I noticed when I manually test some of the shown queries that it only shows this output when there is something to do.  I don't think I've changed anything , it ran fine yesterday.  I've checked the target tables and the records of yesterday are there and work fine (half million).  I really figured I contained this enough at this point.  I will investigate.

Other table, same test  (one that worked for sure yesterday)

Attachment: output_txn50.txt (text/plain), 38.14 KiB.

As for bug #49161, I don't see a problem it when I run check on the table but this is of course an Archive table, not sure how far check works on them.  If this was the case and these files get corrupted somehow, why does it only happen for Archive tables apparantly ?

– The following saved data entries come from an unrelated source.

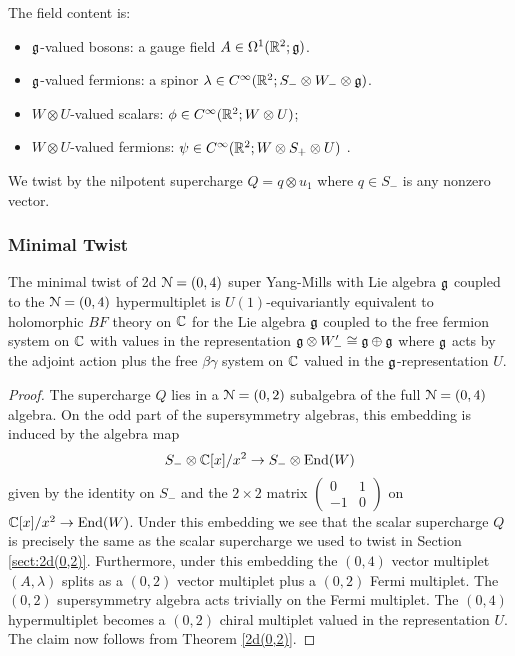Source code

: \documentclass[10pt, oneside]{article}
\begin{document}
The field content is:
\begin{itemize}
\item $\mathfrak g$-valued bosons: a gauge field $A \in \Omega^1(\mathbb R^2;\mathfrak g)$.
\item $\mathfrak g$-valued fermions: a spinor $\lambda \in C^\infty(\mathbb R^2 ; S_- \otimes W_- \otimes \mathfrak g)$. 
\item $W \otimes U$-valued scalars: $\phi \in C^\infty(\mathbb R^2 ; W \otimes U)$;
\item $W \otimes U$-valued fermions: $\psi \in C^\infty(\mathbb R^2 ; W \otimes S_+ \otimes U)$ .
\end{itemize}

We twist by the nilpotent supercharge $Q = q \otimes u_1$ where $q \in S_-$ is any nonzero vector. 

\subsubsection{Minimal Twist} \label{sect:2d04minimaltwist}

\begin{theorem}\label{2d(0,4)}
The minimal twist of 2d $\mathcal N=(0,4)$ super Yang-Mills with Lie algebra $\mathfrak g$ coupled to the $\mathcal N=(0,4)$ hypermultiplet is $U(1)$-equivariantly equivalent to holomorphic $BF$ theory on $\mathbb C$ for the Lie algebra $\mathfrak g$ coupled to the free fermion system on $\mathbb C$ with values in the representation $\mathfrak g \otimes W_-' \cong \mathfrak g \oplus \mathfrak g$ where $\mathfrak g$ acts by the adjoint action plus the free $\beta\gamma$ system on $\mathbb C$ valued in the $\mathfrak g$-representation $U$. 
\end{theorem}

\begin{proof}
The supercharge $Q$ lies in a $\mathcal N = (0,2)$ subalgebra of the full $\mathcal N = (0,4)$ algebra.
On the odd part of the supersymmetry algebras, this embedding is induced by the algebra map
\[
S_- \otimes \mathbb C[x] / x^2 \to S_- \otimes {\rm End}(W)
\]
given by the identity on $S_-$ and the $2 \times 2$ matrix $\begin{pmatrix} 0 &1 \\ -1 & 0 \end{pmatrix}$ on $\mathbb C[x]/x^2 \to {\rm End}(W)$. 
Under this embedding we see that the scalar supercharge $Q$ is precisely the same as the scalar supercharge we used to twist in Section \ref{sect:2d(0,2)}. 
Furthermore, under this embedding the $(0,4)$ vector multiplet $(A, \lambda)$ splits as a $(0,2)$ vector multiplet plus a $(0,2)$ Fermi multiplet. 
The $(0,2)$ supersymmetry algebra acts trivially on the Fermi multiplet. 
The $(0,4)$ hypermultiplet becomes a $(0,2)$ chiral multiplet valued in the representation $U$. 
The claim now follows from Theorem \ref{2d(0,2)}. 
\end{proof}
\end{document}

mysql> check table his_Event_syncomict;
+-------------------------------+-------+----------+----------+
| Table                         | Op    | Msg_type | Msg_text |
+-------------------------------+-------+----------+----------+
| Historics.his_Event_syncomict | check | status   | OK       |
+-------------------------------+-------+----------+----------+
1 row in set (1.00 sec)

Also I don't use innodbbackup at all.  My par files dont look broken or are missing, if there is a problem its some logical corruption.

As for #48238 I'm not running out of memory during dauly operations, I never have that error.  Let me know what you need.  Thanks for looking into this.

Thank you for the feedback.

I can not repeat described behavior with test data. Additionally version 5.1.41 is outdated. Please try current version 5.1.43 and if problem still exists provide your configuration file.

5.1.41 outtdated ?   With all due respect, there is nothing in the changes lists of either 5.1.42 nor 5.1.43 that even remotely connects to this issue, upgrading a production machine to the latest/greatest is not only a lousy practice, I cannot see where this would help me? I studied the changes lists in detail of those 2 more recent versions.  Unless some changes which could apply here weren't documented I see no value in upgrading.  I would if It could even remotely help me, but there is nothing new in the archive engine since 5.1.41 so why even bother risking my data.

I can assure you it is there, I can reproduce at will, bring the DB down in the process.  the last restart I did on this DB was the day I logged this bug. I should be safe to assume it is stable.  Only when I start hitting archive tables as described it becomes unstable.

Anyway, I hope I did my duty and reported a severe problem, I'm seriously considering a migration away from mysql, this is the 10th bug or so I've been hitting in the last year... I willing to bet that you will see this one return in the near future.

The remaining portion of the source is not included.